For developers and data scientists, there's also:
* [Go API](https://github.com/NVIDIA/aistore/tree/main/api) used in [CLI](/docs/cli.md) and [benchmarking tools](/docs/aisloader.md)
* [Python SDK](https://github.com/NVIDIA/aistore/tree/main/python/aistore/sdk) + [Reference Guide](/docs/python_sdk.md)
* [PyTorch integration](https://github.com/NVIDIA/aistore/tree/main/python/aistore/pytorch) and usage examples
* [Boto3 support](https://github.com/NVIDIA/aistore/tree/main/python/aistore/botocore_patch)## Quick Start
1. Read the [Getting Started Guide](/docs/getting_started.md) for a 5-minute local install, or
2. Run a [minimal](https://github.com/NVIDIA/aistore/tree/main/deploy/prod/docker/single) AIS cluster consisting of a single gateway and a single storage node, or
3. Clone the repo and run `make kill cli aisloader deploy` followed by `ais show cluster`---------------------
## Deployment options
AIS deployment options, as well as intended (development vs. production vs. first-time) usages, are all [summarized here](https://github.com/NVIDIA/aistore/blob/main/deploy/README.md).
Since the prerequisites essentially boil down to having Linux with a disk the deployment options range from [all-in-one container](https://github.com/NVIDIA/aistore/tree/main/deploy/prod/docker/single) to a petascale bare-metal cluster of any size, and from a single VM to multiple racks of high-end servers.

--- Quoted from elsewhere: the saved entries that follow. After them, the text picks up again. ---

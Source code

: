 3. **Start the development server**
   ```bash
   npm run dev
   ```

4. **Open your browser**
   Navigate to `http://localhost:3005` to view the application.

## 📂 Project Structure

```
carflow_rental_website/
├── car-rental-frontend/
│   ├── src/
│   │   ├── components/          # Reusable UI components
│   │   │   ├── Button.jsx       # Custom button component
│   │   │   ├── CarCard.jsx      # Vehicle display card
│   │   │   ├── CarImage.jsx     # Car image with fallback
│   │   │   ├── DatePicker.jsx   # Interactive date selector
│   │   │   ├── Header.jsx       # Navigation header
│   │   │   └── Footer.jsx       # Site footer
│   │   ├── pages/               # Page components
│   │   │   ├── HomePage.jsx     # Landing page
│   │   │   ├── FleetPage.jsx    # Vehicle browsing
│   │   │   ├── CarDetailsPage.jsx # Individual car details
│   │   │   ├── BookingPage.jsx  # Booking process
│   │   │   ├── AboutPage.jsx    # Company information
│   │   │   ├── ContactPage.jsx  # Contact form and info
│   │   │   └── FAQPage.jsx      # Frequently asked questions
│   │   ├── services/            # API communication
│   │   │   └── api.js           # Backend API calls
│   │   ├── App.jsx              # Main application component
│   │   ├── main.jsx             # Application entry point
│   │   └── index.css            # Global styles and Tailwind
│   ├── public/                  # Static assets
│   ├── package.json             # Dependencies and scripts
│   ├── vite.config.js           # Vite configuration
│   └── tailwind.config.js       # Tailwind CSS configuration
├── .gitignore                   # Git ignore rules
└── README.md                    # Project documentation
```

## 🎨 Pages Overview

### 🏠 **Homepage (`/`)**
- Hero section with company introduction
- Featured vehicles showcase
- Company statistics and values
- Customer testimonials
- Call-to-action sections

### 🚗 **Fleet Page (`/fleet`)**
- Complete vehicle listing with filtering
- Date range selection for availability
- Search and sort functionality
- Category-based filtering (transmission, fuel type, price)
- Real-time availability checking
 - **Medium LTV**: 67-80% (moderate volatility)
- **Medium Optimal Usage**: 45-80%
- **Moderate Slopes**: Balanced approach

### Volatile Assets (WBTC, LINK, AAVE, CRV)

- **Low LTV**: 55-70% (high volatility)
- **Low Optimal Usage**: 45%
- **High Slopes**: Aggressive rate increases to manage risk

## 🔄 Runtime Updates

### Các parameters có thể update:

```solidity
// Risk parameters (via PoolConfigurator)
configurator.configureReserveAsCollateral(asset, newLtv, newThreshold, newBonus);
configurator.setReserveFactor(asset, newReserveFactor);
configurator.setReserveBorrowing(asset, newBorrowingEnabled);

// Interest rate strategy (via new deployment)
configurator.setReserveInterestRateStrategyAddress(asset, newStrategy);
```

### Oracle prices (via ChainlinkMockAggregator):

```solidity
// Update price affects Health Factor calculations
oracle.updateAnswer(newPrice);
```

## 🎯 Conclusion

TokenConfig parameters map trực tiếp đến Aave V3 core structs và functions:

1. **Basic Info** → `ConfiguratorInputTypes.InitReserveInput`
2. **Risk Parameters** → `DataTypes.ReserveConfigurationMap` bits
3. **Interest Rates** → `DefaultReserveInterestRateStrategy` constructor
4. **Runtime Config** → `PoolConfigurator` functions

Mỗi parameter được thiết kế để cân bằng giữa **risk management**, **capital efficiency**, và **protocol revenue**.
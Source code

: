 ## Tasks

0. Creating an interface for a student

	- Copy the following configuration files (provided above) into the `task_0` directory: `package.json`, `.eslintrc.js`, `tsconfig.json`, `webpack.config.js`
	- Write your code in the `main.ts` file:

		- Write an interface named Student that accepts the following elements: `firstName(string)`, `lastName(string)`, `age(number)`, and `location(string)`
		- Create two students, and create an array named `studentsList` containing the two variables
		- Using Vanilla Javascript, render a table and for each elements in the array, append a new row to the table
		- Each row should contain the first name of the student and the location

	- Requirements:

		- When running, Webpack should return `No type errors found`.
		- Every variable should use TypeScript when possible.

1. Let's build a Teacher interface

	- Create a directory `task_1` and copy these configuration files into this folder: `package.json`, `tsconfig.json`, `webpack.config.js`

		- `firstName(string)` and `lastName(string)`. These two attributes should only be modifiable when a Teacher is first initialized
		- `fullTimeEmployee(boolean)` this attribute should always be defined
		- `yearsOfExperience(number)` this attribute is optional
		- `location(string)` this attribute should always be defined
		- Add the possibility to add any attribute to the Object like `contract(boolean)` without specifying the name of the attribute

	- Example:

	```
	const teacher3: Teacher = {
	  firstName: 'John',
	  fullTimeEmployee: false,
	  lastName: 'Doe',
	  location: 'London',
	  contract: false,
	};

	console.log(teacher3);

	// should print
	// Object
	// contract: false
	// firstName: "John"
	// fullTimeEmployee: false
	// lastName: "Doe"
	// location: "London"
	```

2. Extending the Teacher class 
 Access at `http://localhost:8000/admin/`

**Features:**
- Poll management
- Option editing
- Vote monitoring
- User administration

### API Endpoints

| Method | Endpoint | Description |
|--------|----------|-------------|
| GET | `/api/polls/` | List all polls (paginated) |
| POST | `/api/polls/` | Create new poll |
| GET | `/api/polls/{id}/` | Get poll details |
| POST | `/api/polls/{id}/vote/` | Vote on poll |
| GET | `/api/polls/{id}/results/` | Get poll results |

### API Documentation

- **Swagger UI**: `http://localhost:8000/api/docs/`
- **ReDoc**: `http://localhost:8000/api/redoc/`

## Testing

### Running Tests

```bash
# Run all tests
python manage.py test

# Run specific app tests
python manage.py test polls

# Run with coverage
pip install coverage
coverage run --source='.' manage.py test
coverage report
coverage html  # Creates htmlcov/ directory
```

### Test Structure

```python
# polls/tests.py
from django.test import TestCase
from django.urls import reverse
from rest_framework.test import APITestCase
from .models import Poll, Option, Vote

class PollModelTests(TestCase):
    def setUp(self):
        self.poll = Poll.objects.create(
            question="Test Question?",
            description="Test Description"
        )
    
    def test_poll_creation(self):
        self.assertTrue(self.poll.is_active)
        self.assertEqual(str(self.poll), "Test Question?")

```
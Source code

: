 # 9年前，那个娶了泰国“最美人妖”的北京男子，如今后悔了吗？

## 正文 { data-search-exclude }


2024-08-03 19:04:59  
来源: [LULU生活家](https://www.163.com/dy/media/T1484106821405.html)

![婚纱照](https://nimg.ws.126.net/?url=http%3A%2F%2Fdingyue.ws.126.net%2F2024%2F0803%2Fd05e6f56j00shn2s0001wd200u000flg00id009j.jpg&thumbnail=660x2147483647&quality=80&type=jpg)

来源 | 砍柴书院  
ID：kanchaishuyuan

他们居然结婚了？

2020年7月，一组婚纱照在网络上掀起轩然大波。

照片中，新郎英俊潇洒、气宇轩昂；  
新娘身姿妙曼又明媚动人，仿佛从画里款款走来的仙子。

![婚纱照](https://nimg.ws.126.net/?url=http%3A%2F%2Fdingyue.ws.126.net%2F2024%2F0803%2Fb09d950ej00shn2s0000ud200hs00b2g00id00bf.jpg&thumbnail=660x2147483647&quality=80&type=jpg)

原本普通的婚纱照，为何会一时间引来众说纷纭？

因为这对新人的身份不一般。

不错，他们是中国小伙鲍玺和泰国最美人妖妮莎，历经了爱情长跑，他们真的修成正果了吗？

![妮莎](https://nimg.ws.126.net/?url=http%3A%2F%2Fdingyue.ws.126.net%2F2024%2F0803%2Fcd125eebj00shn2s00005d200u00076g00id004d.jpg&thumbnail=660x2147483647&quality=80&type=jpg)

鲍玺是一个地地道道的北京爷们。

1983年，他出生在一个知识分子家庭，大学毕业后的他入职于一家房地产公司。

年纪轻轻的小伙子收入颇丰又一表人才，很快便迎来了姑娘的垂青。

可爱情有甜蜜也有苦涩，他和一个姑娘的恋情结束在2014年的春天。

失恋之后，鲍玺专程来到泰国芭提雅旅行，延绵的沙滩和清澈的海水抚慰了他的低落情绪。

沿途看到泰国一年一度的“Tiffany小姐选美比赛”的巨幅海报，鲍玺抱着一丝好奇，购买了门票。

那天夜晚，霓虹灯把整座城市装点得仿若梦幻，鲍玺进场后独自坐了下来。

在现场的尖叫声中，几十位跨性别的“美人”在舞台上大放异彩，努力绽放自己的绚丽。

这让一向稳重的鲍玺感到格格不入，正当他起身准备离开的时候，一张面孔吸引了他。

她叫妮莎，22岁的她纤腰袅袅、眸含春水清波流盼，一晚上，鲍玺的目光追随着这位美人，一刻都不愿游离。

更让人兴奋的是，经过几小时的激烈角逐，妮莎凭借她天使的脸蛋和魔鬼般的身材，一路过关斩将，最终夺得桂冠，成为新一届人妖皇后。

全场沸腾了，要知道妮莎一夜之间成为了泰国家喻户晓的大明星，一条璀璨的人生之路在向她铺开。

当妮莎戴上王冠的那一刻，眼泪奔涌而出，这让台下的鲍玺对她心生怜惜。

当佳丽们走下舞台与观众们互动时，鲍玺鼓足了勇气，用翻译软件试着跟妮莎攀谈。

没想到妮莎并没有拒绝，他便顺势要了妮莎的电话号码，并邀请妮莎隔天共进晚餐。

Practical use cases require, of course, further consideration.
Some of the most popular deployment options include:
| Option | Use Case |
| --- | ---|
| [Local playground](https://github.com/NVIDIA/aistore/blob/main/docs/getting_started.md#local-playground) | AIS developers or first-time users, Linux or Mac OS. Run `make kill cli aisloader deploy <<< $'N\nM'`, where `N` is a number of [targets](/docs/overview.md#target), `M` - [gateways](/docs/overview.md#proxy) |
| Minimal production-ready deployment | This option utilizes preinstalled docker image and is targeting first-time users or researchers (who could immediately start training their models on smaller datasets) |
| [Docker container](https://github.com/NVIDIA/aistore/tree/main/deploy/prod/docker/single) | Quick testing and evaluation; single-node setup |
| [GCP/GKE automated install](https://github.com/NVIDIA/aistore/blob/main/docs/getting_started.md#kubernetes-deployments) | Developers, first-time users, AI researchers |
| [Large-scale production deployment](https://github.com/NVIDIA/ais-k8s) | Requires Kubernetes; provided via [ais-k8s](https://github.com/NVIDIA/ais-k8s) |> For performance tuning, see [performance](/docs/performance.md) and [AIS K8s Playbooks](https://github.com/NVIDIA/ais-k8s/tree/main/playbooks/host-config).
## Existing Datasets
AIS supports multiple ingestion modes:
* ✅ **On Demand:** Transparent cloud access during workloads.
* ✅ **PUT:** Locally accessible files and directories.
* ✅ **Promote:** Import local target directories and/or NFS/SMB shares mounted on AIS targets.
* ✅ **Copy:** Full buckets, virtual subdirectories (recursively or non-recursively), lists or ranges (via Bash expansion).
* ✅ **Download:** HTTP(S)-accessible datasets and objects.
* ✅ **Prefetch:** Remote buckets or selected objects (from remote buckets), including subdirectories, lists, and/or ranges.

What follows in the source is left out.